In the paper, unfortunately, she does not purport to give any real resolution for how indicative conditionals ought to be treated (she tends to think we ought to stick to something like a material conditional approach, but even with modifications she still sees several lingering difficulties with that approach). But the paper tries to highlight some problems with various approaches, which I found interesting.

Originally posted by sonhouse
So he is not minding his P's and Q's? Would it have been a better argument if he had used A's and B's?

You are a wiser man than I thought.

http://en.wikipedia.org/wiki/Mind_your_Ps_and_Qs

Originally posted by RJHinds
You are a wiser man than I thought.

http://en.wikipedia.org/wiki/Mind_your_Ps_and_Qs

Interesting but not exactly relevant to the op.

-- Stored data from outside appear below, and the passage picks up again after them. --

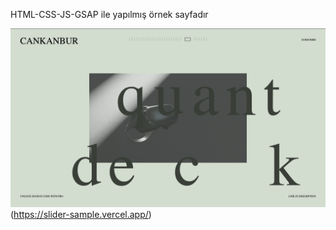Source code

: HTML-CSS-JS-GSAP ile yapılmış örnek sayfadır

![Screenshot](./assets/ss1.png)(https://slider-sample.vercel.app/)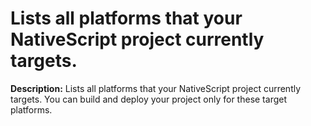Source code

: # Lists all platforms that your NativeScript project currently targets.

**Description:** Lists all platforms that your NativeScript project currently targets. You can build and deploy your project only for these target platforms.

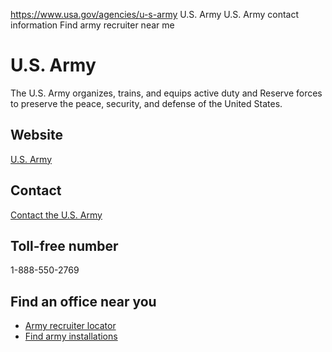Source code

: 

https://www.usa.gov/agencies/u-s-army
U.S. Army
U.S. Army contact information
Find army recruiter near me

U.S. Army
=========

The U.S. Army organizes, trains, and equips active duty and Reserve forces to preserve the peace, security, and defense of the United States.

Website
-------

[U.S. Army](https://www.army.mil/)

Contact
-------

[Contact the U.S. Army](https://www.army.mil/contact/)

Toll-free number
----------------

1-888-550-2769

Find an office near you
-----------------------

* [Army recruiter locator](https://www.goarmy.com/locate-a-recruiter.html)
* [Find army installations](https://installations.militaryonesource.mil/)
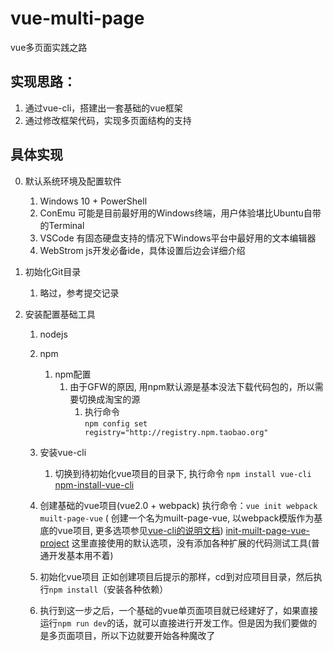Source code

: # vue-multi-page
vue多页面实践之路

##  实现思路：
1.  通过vue-cli，搭建出一套基础的vue框架
2.  通过修改框架代码，实现多页面结构的支持

##  具体实现

0.  默认系统环境及配置软件
    1.  Windows 10 + PowerShell
    2.  ConEmu
        可能是目前最好用的Windows终端，用户体验堪比Ubuntu自带的Terminal
    3.  VSCode
        有固态硬盘支持的情况下Windows平台中最好用的文本编辑器
    4.  WebStrom
        js开发必备ide，具体设置后边会详细介绍


1.  初始化Git目录
    1.  略过，参考提交记录
2.  安装配置基础工具
    1.  nodejs
    2.  npm
        1.  npm配置
            1.  由于GFW的原因, 用npm默认源是基本没法下载代码包的，所以需要切换成淘宝的源
                1.  执行命令  
                    ` npm config set registry="http://registry.npm.taobao.org" `

    3.  安装vue-cli
        1.  切换到待初始化vue项目的目录下, 执行命令 `npm install vue-cli`
            [npm-install-vue-cli](./img/npm-install-vue-cli.png)
    4.  创建基础的vue项目(vue2.0 + webpack)
        执行命令：`vue init webpack muilt-page-vue` ( 创建一个名为muilt-page-vue, 以webpack模版作为基底的vue项目, 更多选项参见[vue-cli的说明文档](https://github.com/vuejs/vue-cli))
        [init-muilt-page-vue-project](./img/init-muilt-page-vue-project.png)
        这里直接使用的默认选项，没有添加各种扩展的代码测试工具(普通开发基本用不着)
    5.  初始化vue项目
        正如创建项目后提示的那样，cd到对应项目目录，然后执行`npm install`（安装各种依赖）
    6.  执行到这一步之后，一个基础的vue单页面项目就已经建好了，如果直接运行`npm run dev`的话，就可以直接进行开发工作。但是因为我们要做的是多页面项目，所以下边就要开始各种魔改了

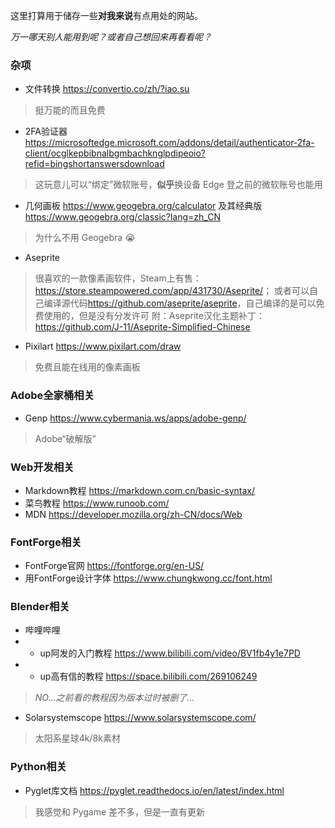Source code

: 这里打算用于储存一些**对我来说**有点用处的网站。

*万一哪天别人能用到呢？或者自己想回来再看看呢？*

### 杂项
- 文件转换 <https://convertio.co/zh/?iao.su>
> 挺万能的而且免费
- 2FA验证器 <https://microsoftedge.microsoft.com/addons/detail/authenticator-2fa-client/ocglkepbibnalbgmbachknglpdipeoio?refid=bingshortanswersdownload>
> 这玩意儿可以“绑定”微软账号，**似乎**换设备 Edge 登之前的微软账号也能用
- 几何画板 <https://www.geogebra.org/calculator> 及其经典版 <https://www.geogebra.org/classic?lang=zh_CN>
> 为什么不用 Geogebra 😭
- Aseprite 
> 很喜欢的一款像素画软件，Steam上有售：<https://store.steampowered.com/app/431730/Aseprite/>；
> 或者可以自己编译源代码<https://github.com/aseprite/aseprite>，自己编译的是可以免费使用的，但是没有分发许可
> 附：Aseprite汉化主题补丁：<https://github.com/J-11/Aseprite-Simplified-Chinese>
- Pixilart <https://www.pixilart.com/draw>
> 免费且能在线用的像素画板

### Adobe全家桶相关
- Genp <https://www.cybermania.ws/apps/adobe-genp/>
> Adobe“破解版”

### Web开发相关
- Markdown教程 <https://markdown.com.cn/basic-syntax/>
- 菜鸟教程 <https://www.runoob.com/>
- MDN <https://developer.mozilla.org/zh-CN/docs/Web>

### FontForge相关
- FontForge官网 <https://fontforge.org/en-US/>
- 用FontForge设计字体 <https://www.chungkwong.cc/font.html>

### Blender相关
- 哔哩哔哩
- - up阿发的入门教程 <https://www.bilibili.com/video/BV1fb4y1e7PD>
- - up高有信的教程 <https://space.bilibili.com/269106249> 
> *NO...之前看的教程因为版本过时被删了...*
- Solarsystemscope <https://www.solarsystemscope.com/> 
> 太阳系星球4k/8k素材

### Python相关
- Pyglet库文档 <https://pyglet.readthedocs.io/en/latest/index.html> 
> 我感觉和 Pygame 差不多，但是一直有更新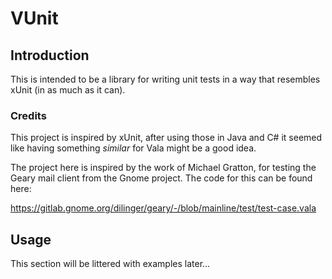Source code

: # VUnit

## Introduction

This is intended to be a library for writing unit tests in a way that resembles xUnit (in as much as it can).

### Credits

This project is inspired by xUnit, after using those in Java and C# it seemed like having something _similar_ for Vala might be a good idea. 

The project here is inspired by the work of Michael Gratton, for testing the Geary mail client from the Gnome project. The code for this can be found here:

https://gitlab.gnome.org/dilinger/geary/-/blob/mainline/test/test-case.vala

## Usage

This section will be littered with examples later...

It is important to understand for this exercise that a conditional P-->Q is true in either two ways: if P is false or Q is true. This may sound strange because we think of a conditional as being true only if Q follows as a logical consequence of P. But think of it this way, a conditional is only false if the antecedent, P, is true and the consequent is false. So a truth table is like this where 0=false, 1=true.

P Q P-->Q
1 1 1
1 0 0
0 1 1
0 0 1

Only in one of four cases is the conditional P-->Q false.

Now in LemonJello's case the logic works like this:
(1) ~P --> ~(Q-->R)
(2) ~Q
(3) P

I seem to get the second part, but which one of the four cases is the conditional false?

Originally posted by sonhouse
It is important to understand for this exercise that a conditional P-->Q is true in either two ways: if P is false or Q is true. This may sound strange because we think of a conditional as being true only if Q follows as a logical consequence of P. But think of it this way, a conditional is only false if the antecedent, P, is true and the consequent is fals P

I seem to get the second part, but which one of the four cases is the conditional false?

As Conrau mentioned, the material conditional P-->Q is false only in the case where the antecedent P is true (=1) and the consequent Q is false (=0):

P Q P-->Q
1 1 1
1 0 0 <--------This case is the only one where (P-->Q) is false (=0).
0 1 1
0 0 1

The reason why I think the "proof" in the OP is interesting is because it is logically valid under a (commonly assumed) logic in which we treat the conditionals therein as having the truth functionality of the material conditional outlined above. But this result seems unsatisfactory. So, I think it shows we need a modified or different treatment of such conditionals. The paper to which I provided a link has some discussion on this.